━━━━━ Records for the exercise ━━━━━

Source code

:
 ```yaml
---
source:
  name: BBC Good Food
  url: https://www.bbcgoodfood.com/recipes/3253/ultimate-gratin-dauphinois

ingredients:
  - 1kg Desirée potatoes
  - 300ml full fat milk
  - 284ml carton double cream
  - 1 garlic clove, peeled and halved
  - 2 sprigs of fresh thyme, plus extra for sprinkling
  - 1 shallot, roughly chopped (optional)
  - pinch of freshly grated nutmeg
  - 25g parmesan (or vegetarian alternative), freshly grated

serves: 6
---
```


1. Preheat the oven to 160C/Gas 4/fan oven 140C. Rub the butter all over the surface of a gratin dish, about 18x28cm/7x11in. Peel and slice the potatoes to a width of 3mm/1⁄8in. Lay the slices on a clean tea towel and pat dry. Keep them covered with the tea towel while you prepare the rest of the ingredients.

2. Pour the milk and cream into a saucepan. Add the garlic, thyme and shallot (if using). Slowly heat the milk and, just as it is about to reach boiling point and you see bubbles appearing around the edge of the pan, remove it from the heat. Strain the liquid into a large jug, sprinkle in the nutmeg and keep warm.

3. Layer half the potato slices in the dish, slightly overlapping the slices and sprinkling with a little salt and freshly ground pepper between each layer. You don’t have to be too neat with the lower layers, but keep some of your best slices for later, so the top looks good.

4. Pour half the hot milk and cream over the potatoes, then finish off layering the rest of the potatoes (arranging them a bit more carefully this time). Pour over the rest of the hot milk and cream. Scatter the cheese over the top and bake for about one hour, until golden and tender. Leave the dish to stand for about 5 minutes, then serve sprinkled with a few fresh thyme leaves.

━━━━━

■ **What you need to do**: A complete answer lists each line of the data that holds the word "gratin".

■ **Answer to this problem**:
  url: https://www.bbcgoodfood.com/recipes/3253/ultimate-gratin-dauphinois
1. Preheat the oven to 160C/Gas 4/fan oven 140C. Rub the butter all over the surface of a gratin dish, about 18x28cm/7x11in. Peel and slice the potatoes to a width of 3mm/1⁄8in. Lay the slices on a clean tea towel and pat dry. Keep them covered with the tea towel while you prepare the rest of the ingredients.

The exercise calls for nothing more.